[Raw data]
= Beginning of Section =
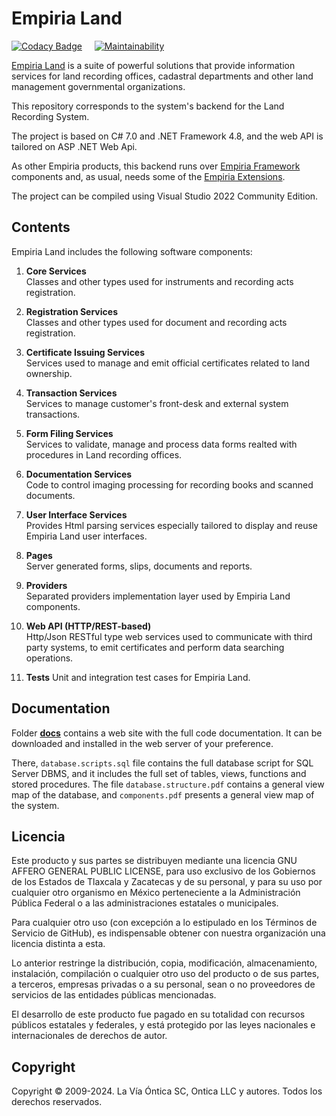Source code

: ﻿# Empiria Land

[![Codacy Badge](https://app.codacy.com/project/badge/Grade/b6e08c24856f4b22a347d2e2b423e70d)](https://www.codacy.com/gh/Ontica/Empiria.Land/dashboard?utm_source=github.com&amp;utm_medium=referral&amp;utm_content=Ontica/Empiria.Land&amp;utm_campaign=Badge_Grade)
&nbsp; &nbsp;
[![Maintainability](https://api.codeclimate.com/v1/badges/885eb979ff25548307c4/maintainability)](https://codeclimate.com/github/Ontica/Empiria.Land/maintainability)

[Empiria Land](http://www.ontica.org/land/) is a suite of powerful solutions that provide information services
for land recording offices, cadastral departments and other land management governmental organizations.

This repository corresponds to the system's backend for the Land Recording System.

The project is based on C# 7.0 and .NET Framework 4.8, and the web API is tailored on ASP .NET Web Api.

As other Empiria products, this backend runs over [Empiria Framework](https://github.com/Ontica/Empiria.Core)
components and, as usual, needs some of the [Empiria Extensions](https://github.com/Ontica/Empiria.Extensions).

The project can be compiled using Visual Studio 2022 Community Edition.


## Contents

Empiria Land includes the following software components:

1.  **Core Services**  
    Classes and other types used for instruments and recording acts registration.

2.  **Registration Services**  
    Classes and other types used for document and recording acts registration.

3.  **Certificate Issuing Services**  
    Services used to manage and emit official certificates related to land ownership.

4.  **Transaction Services**  
    Services to manage customer's front-desk and external system transactions.

5.  **Form Filing Services**  
    Services to validate, manage and process data forms realted with procedures in Land recording offices.

6.  **Documentation Services**  
    Code to control imaging processing for recording books and scanned documents.

7.  **User Interface Services**  
    Provides Html parsing services especially tailored to display and reuse Empiria Land user interfaces.

8.  **Pages**  
    Server generated forms, slips, documents and reports.

9.  **Providers**  
    Separated providers implementation layer used by Empiria Land components.

10.  **Web API (HTTP/REST-based)**  
    Http/Json RESTful type web services used to communicate with third party systems, to emit certificates and perform data searching operations.

11. **Tests**
    Unit and integration test cases for Empiria Land.

## Documentation

Folder [**docs**](https://github.com/Ontica/Empiria.Land/tree/master/docs) contains a web site with the full code documentation. It can be downloaded and installed in the web server of your preference.

There, `database.scripts.sql` file contains the full database script for SQL Server DBMS, and it includes the full set of tables, views, functions and stored procedures. The file `database.structure.pdf` contains a general view map of the database, and `components.pdf` presents a general view map of the system.

## Licencia

Este producto y sus partes se distribuyen mediante una licencia GNU AFFERO
GENERAL PUBLIC LICENSE, para uso exclusivo de los Gobiernos de los Estados
de Tlaxcala y Zacatecas y de su personal, y para su uso por cualquier otro
organismo en México perteneciente  a la Administración Pública Federal o a
las administraciones estatales o municipales.

Para cualquier otro uso (con excepción  a lo estipulado en los Términos de
Servicio de GitHub), es indispensable obtener con nuestra organización una
licencia distinta a esta.

Lo anterior restringe la distribución, copia, modificación, almacenamiento,
instalación, compilación o cualquier otro uso del producto o de sus partes,
a terceros, empresas privadas o a su personal, sean o no proveedores de
servicios de las entidades públicas mencionadas.

El desarrollo de este producto fue pagado en su totalidad con recursos
públicos estatales y federales, y está protegido por las leyes nacionales
e internacionales de derechos de autor.

## Copyright

Copyright © 2009-2024. La Vía Óntica SC, Ontica LLC y autores.
Todos los derechos reservados.
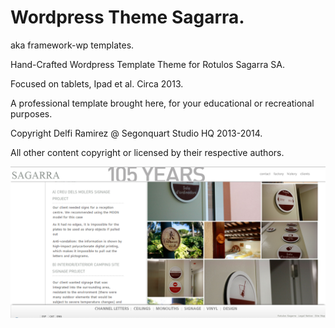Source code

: # Wordpress Theme Sagarra.

aka framework-wp templates.

Hand-Crafted Wordpress Template Theme for Rotulos Sagarra SA.

Focused on tablets, Ipad et al. Circa 2013.

A professional template brought here, for your educational or recreational purposes.

Copyright Delfi Ramirez @ Segonquart Studio HQ 2013-2014.

All other content copyright or licensed by their respective authors.


![](https://github.com/delfiramirez/WP-RotulosSagarra/blob/master/assets/splash.png)
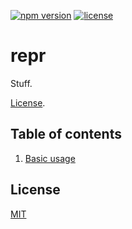 [![npm version](https://img.shields.io/npm/v/repr.svg)](https://www.npmjs.com/package/repr)
[![license](https://img.shields.io/badge/license-MIT-green.svg)](https://www.mit.edu/~amini/LICENSE.md)

# repr
Stuff.

[License](#license).


## Table of contents
1. [Basic usage](#basic-usage)


## License
[MIT](https://www.mit.edu/~amini/LICENSE.md)
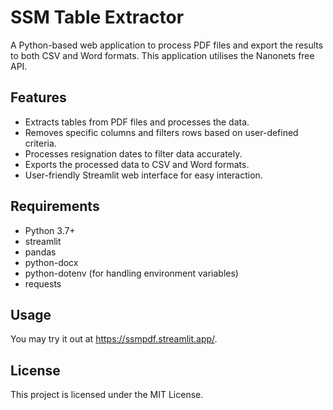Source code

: # SSM Table Extractor

A Python-based web application to process PDF files and export the results to both CSV and Word formats. This application utilises the Nanonets free API.

## Features

- Extracts tables from PDF files and processes the data.
- Removes specific columns and filters rows based on user-defined criteria.
- Processes resignation dates to filter data accurately.
- Exports the processed data to CSV and Word formats.
- User-friendly Streamlit web interface for easy interaction.

## Requirements

- Python 3.7+
- streamlit
- pandas
- python-docx
- python-dotenv (for handling environment variables)
- requests

## Usage

You may try it out at https://ssmpdf.streamlit.app/.

## License

This project is licensed under the MIT License.
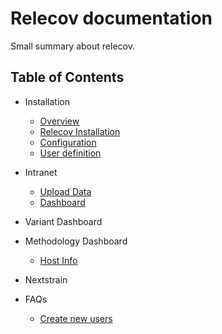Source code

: # Relecov documentation

Small summary about relecov.


## Table of Contents
- Installation
    - [Overview](structureOverview.md)
    - [Relecov Installation](relecovInstallation.md)
    - [Configuration](configuration.md)
    - [User definition](userDefinition)

- Intranet
    - [Upload Data](intranet.md)
    - [Dashboard](dashboard.md)

- Variant Dashboard

- Methodology Dashboard
    - [Host Info](hostInfo.md)

- Nextstrain

- FAQs
    - [Create new users](createNewUsers.md)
= End of Section =
[Work instruction]
All lines with the string "backend" must be copied from the data.

[Answer to the exercise]
This repository corresponds to the system's backend for the Land Recording System.
As other Empiria products, this backend runs over [Empiria Framework](https://github.com/Ontica/Empiria.Core)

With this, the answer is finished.